In an example embodiment, the wavelength of the pump beam is adjusted to the centre of the line D₀ of helium at 1083.205 nm in vacuum and the wavelength of the probe beam is adjusted to the maximum of the imaginary part of the Voigt profile of this line, that is to say at 943.5 MHz from the centre of the line. The optical powers of the pump and probe beams are adjusted so that the pumping rate of the pump beam is twice as great as the pumping rate of the probe beam (Γ_p=2Γ_s), which leads to having a power of the probe beam 1.175 times greater than the power of the pump beam. In order to obtain a perfectly dispersive signal, it is therefore necessary to use an angle α of 60°

In the case where two RF fields are applied, it is possible to obtain the components of the ambient field along the three axes as described in the article by Morales et al. cited previously. The pumping generated by the probe beam then results in deformations of the three signals corresponding to the three components of the field. In this case, the angle α making it possible to cancel out the shift of the zero cannot be calculated with an expression as simple as that presented above, since the amplitude of the various RF fields also plays a role. However, many tests show that it is always possible experimentally to find an angle that gives the three signals a perfectly dispersive form again. It can also be envisaged finding compromises to give a dispersive form again to only one axis (or two) at a time.

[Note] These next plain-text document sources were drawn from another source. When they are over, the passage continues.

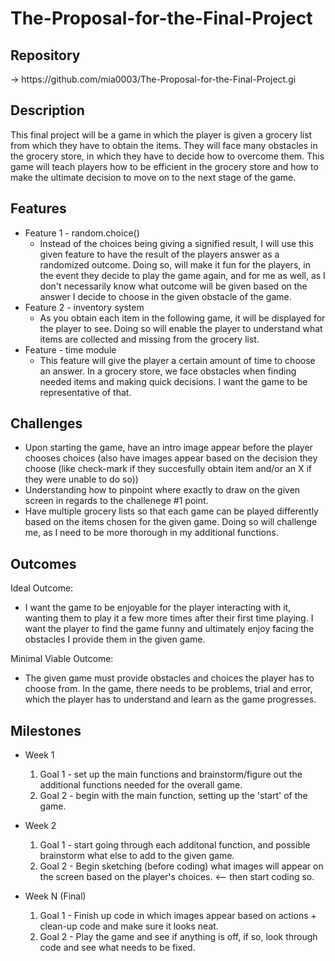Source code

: # The-Proposal-for-the-Final-Project

## Repository
<Link to your project's public GitHub respository> -> https://github.com/mia0003/The-Proposal-for-the-Final-Project.gi

## Description
This final project will be a game in which the player is given a grocery list from which they have to obtain the items. They will face many obstacles in the grocery store, in which they have to decide how to overcome them. This game will teach players how to be efficient in the grocery store and how to make the ultimate decision to move on to the next stage of the game.


## Features
- Feature 1 - random.choice() 
	- Instead of the choices being giving a signified result, I will use this given feature to have the result of the players answer as a randomized outcome. Doing so, will make it fun for the players, in the event they decide to play the game again, and for me as well, as I don't necessarily know what outcome will be given based on the answer I decide to choose in the given obstacle of the game.
- Feature 2 - inventory system
	- As you obtain each item in the following game, it will be displayed for the player to see. Doing so will enable the player to understand what items are collected and missing from the grocery list.
- Feature - time module 
	- This feature will give the player a certain amount of time to choose an answer. In a grocery store, we face obstacles when finding needed items and making quick decisions. I want the game to be representative of that. 

## Challenges
- Upon starting the game, have an intro image appear before the player chooses choices (also have images appear based on the decision they choose (like check-mark if they succesfully obtain item and/or an X if they were unable to do so))
- Understanding how to pinpoint where exactly to draw on the given screen in regards to the challenege #1 point.
- Have multiple grocery lists so that each game can be played differently based on the items chosen for the given game. Doing so will challenge me, as I need to be more thorough in my additional functions.
  
## Outcomes
Ideal Outcome:
- I want the game to be enjoyable for the player interacting with it, wanting them to play it a few more times after their first time playing. I want the player to find the game funny and ultimately enjoy facing the obstacles I provide them in the given game.

Minimal Viable Outcome:
- The given game must provide obstacles and choices the player has to choose from. In the game, there needs to be problems, trial and error, which the player has to understand and learn as the game progresses.

## Milestones

- Week 1
  1. Goal 1 - set up the main functions and brainstorm/figure out the additional functions needed for the overall game.
  2. Goal 2 - begin with the main function, setting up the 'start' of the game.

- Week 2
  1. Goal 1 - start going through each additonal function, and possible brainstorm what else to add to the given game.
  2. Goal 2 - Begin sketching (before coding) what images will appear on the screen based on the player's choices. <-- then start coding so.

- Week N (Final)
  1. Goal 1 - Finish up code in which images appear based on actions + clean-up code and make sure it looks neat.
  2. Goal 2 - Play the game and see if anything is off, if so, look through code and see what needs to be fixed.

This principle of adjustment of the angle between the linear-polarisation directions of the pump and probe beams remains valid for the configuration of the Hanle effect magnetometer for which the measurement is a measurement of absorption. In order to measure the component of the magnetic field along the z axis, it is also necessary to adjust the angle α so that it satisfies the equation given above and the criterion Γ_s≤Γ_p.

When the magnetometer is of the Hanle effect type, the detector 6 is configured to make a measurement of absorption of the probe beam when passing through the cell.

When the magnetometer is of the parametric-resonance type, the detector 6 comprises a polarisation analyser configured to make a differential measurement of the right-hand circular polarisation σ+ and of the left-hand circular polarisation σ− of the probe beam that has passed through the cell. The detector 6 thus delivers, as a signal carrying information relating to the state of alignment of the atoms of the atomic gas in the cell, a signal representing the difference between the intensities of the right-hand and left-hand circular polarisations. This signal depends solely on the component of the magnetic field along the z axis and, as depicted by the curve in a solid line in FIG. 3, has the form of a dispersive Lorentzian curve centred in zero field. It should be noted that the concern here is also with the part of the optical signal modulated at the frequency of the radio-frequency field exciting the parametric resonance.

The polarisation analyser can in particular be configured to effect a spatial separation of the right-hand and left-hand circular polarisations of the probe beam that has passed through the cell. For this purpose, the polarisation analyser may comprise a quarter-wave plate, a polarisation-separator cube able to separate, on a first and second path, the right-hand circular polarisation and the left-hand circular polarisation of the probe contribution that has passed through the cell and a photodetector on each of the first and second paths.

When the magnetometer is operated in Hanle effect, it may also comprise a modulator for the probe beam. The probe beam can thus be modulated in amplitude and polarisation or even in wavelength in a degraded mode of implementation of an amplitude modulation. The modulation frequency may be sufficiently high, for example around 30 kHz, to eliminate the problems of low-frequency noise of the laser providing the probe beam, without losing in signal amplitude. The modulator of the probe beam may also be a polarisation modulator, for example a photoacoustic modulator, arranged between the measuring cell and the detector.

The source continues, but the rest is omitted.